CORVALLIS - The Oregon Nanoscience and Microtechnologies Institute has a new $100,000 grant from the U.S. Economic Development Administration to help create a system that will more efficiently move its inventions out of the laboratory and into Oregon products, companies and jobs. This initiative should help fast-track technology transfer and get the most possible value out of ONAMI, a high-tech collaboration of three Oregon universities that state officials hope will help boost the region's economic growth.

"Our universities have made some progress in recent years with good technology transfer programs that help with things like intellectual property and licensing," said Richard Billo, professor and head of the Department of Industrial and Manufacturing Engineering at Oregon State University. "But some of the products we believe will emerge from ONAMI may require entirely new companies or major initiatives within existing companies."

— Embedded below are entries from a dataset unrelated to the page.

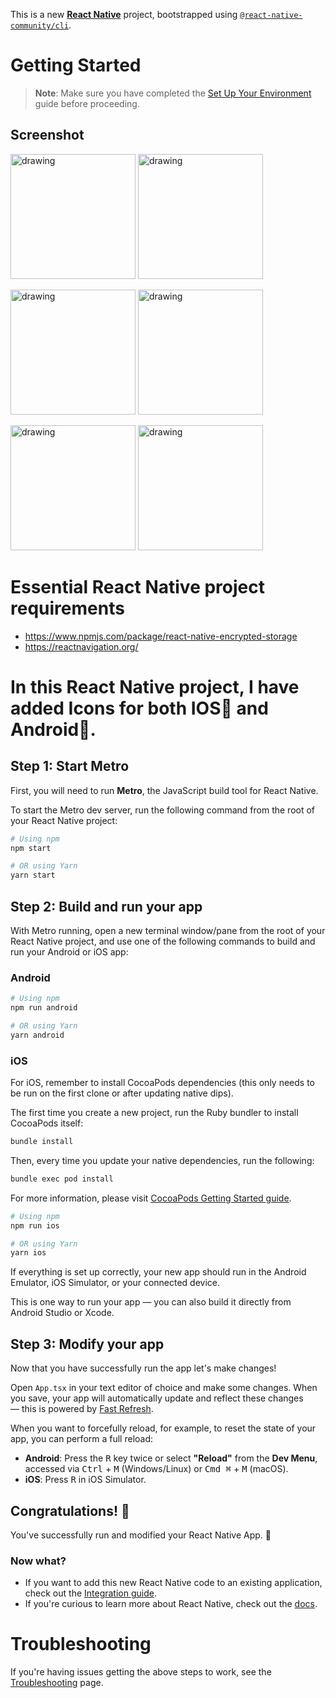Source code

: This is a new [**React Native**](https://reactnative.dev) project, bootstrapped using [`@react-native-community/cli`](https://github.com/react-native-community/cli).

# Getting Started

> **Note**: Make sure you have completed the [Set Up Your Environment](https://reactnative.dev/docs/set-up-your-environment) guide before proceeding.

## Screenshot

<img src="https://github.com/user-attachments/assets/5a0ff6c5-5669-4dcd-8a31-1dccde480281" alt="drawing" width="200"/>  <img src="https://github.com/user-attachments/assets/a21c1477-be21-43d6-90b0-0412b638d9cb" alt="drawing" width="200"/>

<img src="https://github.com/user-attachments/assets/1c1dc5cb-6a83-49cb-8675-9ca24520448e" alt="drawing" width="200"/> <img src="https://github.com/user-attachments/assets/22e02182-5643-47e0-b09f-df4ca76bbfc6" alt="drawing" width="200"/>

<img src="https://github.com/user-attachments/assets/6fe46fac-725b-4016-a404-e164bf7317b5" alt="drawing" width="200"/> <img src="https://github.com/user-attachments/assets/5e7dde48-34dc-47f3-8757-b2d3b245f59c" alt="drawing" width="200"/>

# Essential React Native project requirements
- https://www.npmjs.com/package/react-native-encrypted-storage
- https://reactnavigation.org/

# In this React Native project, I have added Icons for both IOS📲 and Android📱. 

## Step 1: Start Metro

First, you will need to run **Metro**, the JavaScript build tool for React Native.

To start the Metro dev server, run the following command from the root of your React Native project:

```sh
# Using npm
npm start

# OR using Yarn
yarn start
```

## Step 2: Build and run your app

With Metro running, open a new terminal window/pane from the root of your React Native project, and use one of the following commands to build and run your Android or iOS app:

### Android

```sh
# Using npm
npm run android

# OR using Yarn
yarn android
```

### iOS

For iOS, remember to install CocoaPods dependencies (this only needs to be run on the first clone or after updating native dips).

The first time you create a new project, run the Ruby bundler to install CocoaPods itself:

```sh
bundle install
```

Then, every time you update your native dependencies, run the following:

```sh
bundle exec pod install
```

For more information, please visit [CocoaPods Getting Started guide](https://guides.cocoapods.org/using/getting-started.html).

```sh
# Using npm
npm run ios

# OR using Yarn
yarn ios
```

If everything is set up correctly, your new app should run in the Android Emulator, iOS Simulator, or your connected device.

This is one way to run your app — you can also build it directly from Android Studio or Xcode.

## Step 3: Modify your app

Now that you have successfully run the app let's make changes!

Open `App.tsx` in your text editor of choice and make some changes. When you save, your app will automatically update and reflect these changes — this is powered by [Fast Refresh](https://reactnative.dev/docs/fast-refresh).

When you want to forcefully reload, for example, to reset the state of your app, you can perform a full reload:

- **Android**: Press the <kbd>R</kbd> key twice or select **"Reload"** from the **Dev Menu**, accessed via <kbd>Ctrl</kbd> + <kbd>M</kbd> (Windows/Linux) or <kbd>Cmd ⌘</kbd> + <kbd>M</kbd> (macOS).
- **iOS**: Press <kbd>R</kbd> in iOS Simulator.

## Congratulations! :tada:

You've successfully run and modified your React Native App. :partying_face:

### Now what?

- If you want to add this new React Native code to an existing application, check out the [Integration guide](https://reactnative.dev/docs/integration-with-existing-apps).
- If you're curious to learn more about React Native, check out the [docs](https://reactnative.dev/docs/getting-started).

# Troubleshooting

If you're having issues getting the above steps to work, see the [Troubleshooting](https://reactnative.dev/docs/troubleshooting) page.
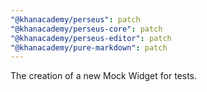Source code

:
 ```yaml
---
"@khanacademy/perseus": patch
"@khanacademy/perseus-core": patch
"@khanacademy/perseus-editor": patch
"@khanacademy/pure-markdown": patch
---
```


The creation of a new Mock Widget for tests.
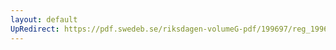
 ```yaml
---
layout: default
UpRedirect: https://pdf.swedeb.se/riksdagen-volumeG-pdf/199697/reg_199697/reg_199697_0038.pdf
---
```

"Traditionally, that has always been one of the shortfalls in university-based research, getting things out of the lab and turning them into marketable products," he said. "Our researchers are extremely talented, but not very experienced in creating new companies. So we're going to address that concern with a very coordinated plan that will get us from where we are today to the ultimate goal, which is family-wage jobs for Oregonians."

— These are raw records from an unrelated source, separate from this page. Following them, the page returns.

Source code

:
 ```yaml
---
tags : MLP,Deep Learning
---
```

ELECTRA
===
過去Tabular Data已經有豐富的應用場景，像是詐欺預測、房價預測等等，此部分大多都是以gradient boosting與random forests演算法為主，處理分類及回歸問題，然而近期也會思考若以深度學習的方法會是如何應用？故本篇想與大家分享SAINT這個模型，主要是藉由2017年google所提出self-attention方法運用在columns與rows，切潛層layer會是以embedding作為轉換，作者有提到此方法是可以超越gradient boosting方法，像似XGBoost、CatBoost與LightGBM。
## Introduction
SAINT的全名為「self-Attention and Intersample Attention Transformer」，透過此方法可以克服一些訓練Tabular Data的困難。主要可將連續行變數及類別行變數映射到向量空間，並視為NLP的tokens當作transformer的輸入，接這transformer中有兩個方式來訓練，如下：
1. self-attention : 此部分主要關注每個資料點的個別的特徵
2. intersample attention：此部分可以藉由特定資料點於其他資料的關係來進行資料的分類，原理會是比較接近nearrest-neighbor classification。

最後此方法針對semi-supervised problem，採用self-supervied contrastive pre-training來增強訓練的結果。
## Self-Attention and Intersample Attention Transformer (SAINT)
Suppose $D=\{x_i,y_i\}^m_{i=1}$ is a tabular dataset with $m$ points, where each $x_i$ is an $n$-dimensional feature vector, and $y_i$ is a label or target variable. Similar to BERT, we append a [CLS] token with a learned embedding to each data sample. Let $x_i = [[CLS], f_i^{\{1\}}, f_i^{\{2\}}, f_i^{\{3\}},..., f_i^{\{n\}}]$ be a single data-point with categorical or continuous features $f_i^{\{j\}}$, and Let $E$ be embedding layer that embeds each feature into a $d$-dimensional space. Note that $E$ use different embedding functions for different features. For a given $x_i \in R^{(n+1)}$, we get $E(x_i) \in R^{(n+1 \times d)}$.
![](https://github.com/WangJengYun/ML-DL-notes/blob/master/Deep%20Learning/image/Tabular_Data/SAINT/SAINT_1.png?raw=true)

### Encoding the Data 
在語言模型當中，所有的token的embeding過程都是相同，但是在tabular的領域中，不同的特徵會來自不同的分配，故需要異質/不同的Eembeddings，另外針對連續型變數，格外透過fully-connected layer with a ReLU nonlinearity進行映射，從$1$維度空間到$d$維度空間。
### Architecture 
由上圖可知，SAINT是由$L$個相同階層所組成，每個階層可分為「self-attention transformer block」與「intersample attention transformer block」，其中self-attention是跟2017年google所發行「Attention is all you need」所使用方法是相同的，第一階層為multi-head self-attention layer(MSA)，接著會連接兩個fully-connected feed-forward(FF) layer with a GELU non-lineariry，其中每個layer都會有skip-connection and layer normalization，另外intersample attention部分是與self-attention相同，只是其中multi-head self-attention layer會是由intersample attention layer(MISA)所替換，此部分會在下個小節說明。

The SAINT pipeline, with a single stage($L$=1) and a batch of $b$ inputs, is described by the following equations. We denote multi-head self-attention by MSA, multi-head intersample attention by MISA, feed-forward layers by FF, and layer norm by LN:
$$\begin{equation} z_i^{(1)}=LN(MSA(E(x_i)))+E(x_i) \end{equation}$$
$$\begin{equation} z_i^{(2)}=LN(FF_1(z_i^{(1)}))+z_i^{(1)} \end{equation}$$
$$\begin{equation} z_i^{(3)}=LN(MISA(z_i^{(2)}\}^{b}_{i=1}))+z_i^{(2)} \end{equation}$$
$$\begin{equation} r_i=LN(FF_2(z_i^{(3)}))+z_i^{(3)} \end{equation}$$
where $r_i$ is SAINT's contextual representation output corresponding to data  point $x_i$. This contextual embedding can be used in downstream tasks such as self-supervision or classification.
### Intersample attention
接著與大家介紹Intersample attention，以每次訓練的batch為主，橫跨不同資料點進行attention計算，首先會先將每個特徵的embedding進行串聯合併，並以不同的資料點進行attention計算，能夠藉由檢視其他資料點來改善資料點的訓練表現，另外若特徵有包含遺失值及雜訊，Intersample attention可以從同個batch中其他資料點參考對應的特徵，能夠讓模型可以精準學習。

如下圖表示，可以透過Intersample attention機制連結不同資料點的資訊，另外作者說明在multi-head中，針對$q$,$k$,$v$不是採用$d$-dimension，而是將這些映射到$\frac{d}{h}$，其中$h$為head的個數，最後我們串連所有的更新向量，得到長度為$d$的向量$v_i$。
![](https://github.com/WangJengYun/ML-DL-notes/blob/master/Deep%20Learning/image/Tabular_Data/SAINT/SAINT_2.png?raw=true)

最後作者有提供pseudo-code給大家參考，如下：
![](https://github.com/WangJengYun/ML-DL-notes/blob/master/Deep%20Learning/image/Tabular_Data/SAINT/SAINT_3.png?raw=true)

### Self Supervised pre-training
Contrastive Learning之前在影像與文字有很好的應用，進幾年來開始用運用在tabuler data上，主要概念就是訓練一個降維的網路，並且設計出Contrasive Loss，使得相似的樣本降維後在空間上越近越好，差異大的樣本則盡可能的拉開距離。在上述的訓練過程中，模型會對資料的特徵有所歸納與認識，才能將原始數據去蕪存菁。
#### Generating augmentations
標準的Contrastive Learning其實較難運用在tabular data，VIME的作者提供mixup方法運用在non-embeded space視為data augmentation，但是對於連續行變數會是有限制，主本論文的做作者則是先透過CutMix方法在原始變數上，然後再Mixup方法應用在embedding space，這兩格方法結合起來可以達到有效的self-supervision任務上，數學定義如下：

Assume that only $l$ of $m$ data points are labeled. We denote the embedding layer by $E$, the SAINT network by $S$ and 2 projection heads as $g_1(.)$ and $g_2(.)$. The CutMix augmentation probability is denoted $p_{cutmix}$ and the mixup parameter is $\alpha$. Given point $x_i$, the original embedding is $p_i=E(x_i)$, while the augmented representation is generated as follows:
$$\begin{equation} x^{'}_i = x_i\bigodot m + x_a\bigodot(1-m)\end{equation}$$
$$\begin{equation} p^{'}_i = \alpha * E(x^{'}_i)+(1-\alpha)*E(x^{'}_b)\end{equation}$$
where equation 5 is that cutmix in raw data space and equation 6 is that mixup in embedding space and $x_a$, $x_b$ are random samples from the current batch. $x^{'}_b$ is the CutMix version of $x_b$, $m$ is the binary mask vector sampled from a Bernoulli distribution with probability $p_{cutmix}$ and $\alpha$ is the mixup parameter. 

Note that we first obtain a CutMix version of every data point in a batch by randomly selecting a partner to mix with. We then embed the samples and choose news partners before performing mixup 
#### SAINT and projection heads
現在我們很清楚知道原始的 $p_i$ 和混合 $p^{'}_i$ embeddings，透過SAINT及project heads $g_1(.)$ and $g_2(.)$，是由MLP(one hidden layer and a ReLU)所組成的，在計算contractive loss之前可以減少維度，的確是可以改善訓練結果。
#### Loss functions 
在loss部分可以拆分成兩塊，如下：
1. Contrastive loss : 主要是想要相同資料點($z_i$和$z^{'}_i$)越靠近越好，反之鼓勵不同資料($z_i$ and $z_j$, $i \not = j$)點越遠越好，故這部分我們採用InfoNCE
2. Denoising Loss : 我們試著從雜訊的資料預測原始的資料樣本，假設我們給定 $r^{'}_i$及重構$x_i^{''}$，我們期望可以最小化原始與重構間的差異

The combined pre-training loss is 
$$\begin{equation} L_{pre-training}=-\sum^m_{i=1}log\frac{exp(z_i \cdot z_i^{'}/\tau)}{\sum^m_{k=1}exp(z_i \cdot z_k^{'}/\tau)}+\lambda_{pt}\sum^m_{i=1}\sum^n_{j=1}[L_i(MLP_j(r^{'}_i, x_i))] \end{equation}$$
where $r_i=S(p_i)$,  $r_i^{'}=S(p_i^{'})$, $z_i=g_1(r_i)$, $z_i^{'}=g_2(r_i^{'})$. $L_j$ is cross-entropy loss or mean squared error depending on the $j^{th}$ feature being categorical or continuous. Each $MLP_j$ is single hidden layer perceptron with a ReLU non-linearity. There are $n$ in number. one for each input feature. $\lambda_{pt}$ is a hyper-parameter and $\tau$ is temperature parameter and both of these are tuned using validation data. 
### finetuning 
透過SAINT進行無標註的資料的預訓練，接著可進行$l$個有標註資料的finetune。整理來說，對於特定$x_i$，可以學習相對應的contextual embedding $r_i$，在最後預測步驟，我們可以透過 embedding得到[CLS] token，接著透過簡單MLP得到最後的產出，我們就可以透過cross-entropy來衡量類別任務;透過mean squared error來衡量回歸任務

ONAMI, the state's first signature research center, is a collaboration of OSU, Portland State University, the University of Oregon, the Pacific Northwest National Laboratory, the state of Oregon and the Pacific Northwest business community. Temporarily headquartered in a building on Hewlett-Packard's Corvallis campus, ONAMI focuses its research efforts on a variety of new technologies at the extraordinarily small nano- and micro-scale. In the past year, ONAMI has gained national attention and attracted $22 million in federal grants for its broad range of research, officials say, and some products are nearing the stage where they can be commercially developed. A portable dialysis technology is fairly close to the market, Billo said, and a major program to create lightweight, portable refrigeration technologies is evolving quickly.

"A common thread among all the technology that ONAMI research creates is that these are very innovative products, which will take a skilled workforce to produce," Billo said. "The Oregon labor force has exactly those capabilities. If we manage it right, that's why we believe there is so much potential here to create new businesses and jobs that will stay in Oregon, pay high wages and continue to take advantage of the innovations emerging from our universities."

An unusual collaboration of academia, state and federal agencies, private industry and strong political leadership has made ONAMI possible, Billo said. The new initiative to bring together economic development experts with university scientists is another step in that process, he said.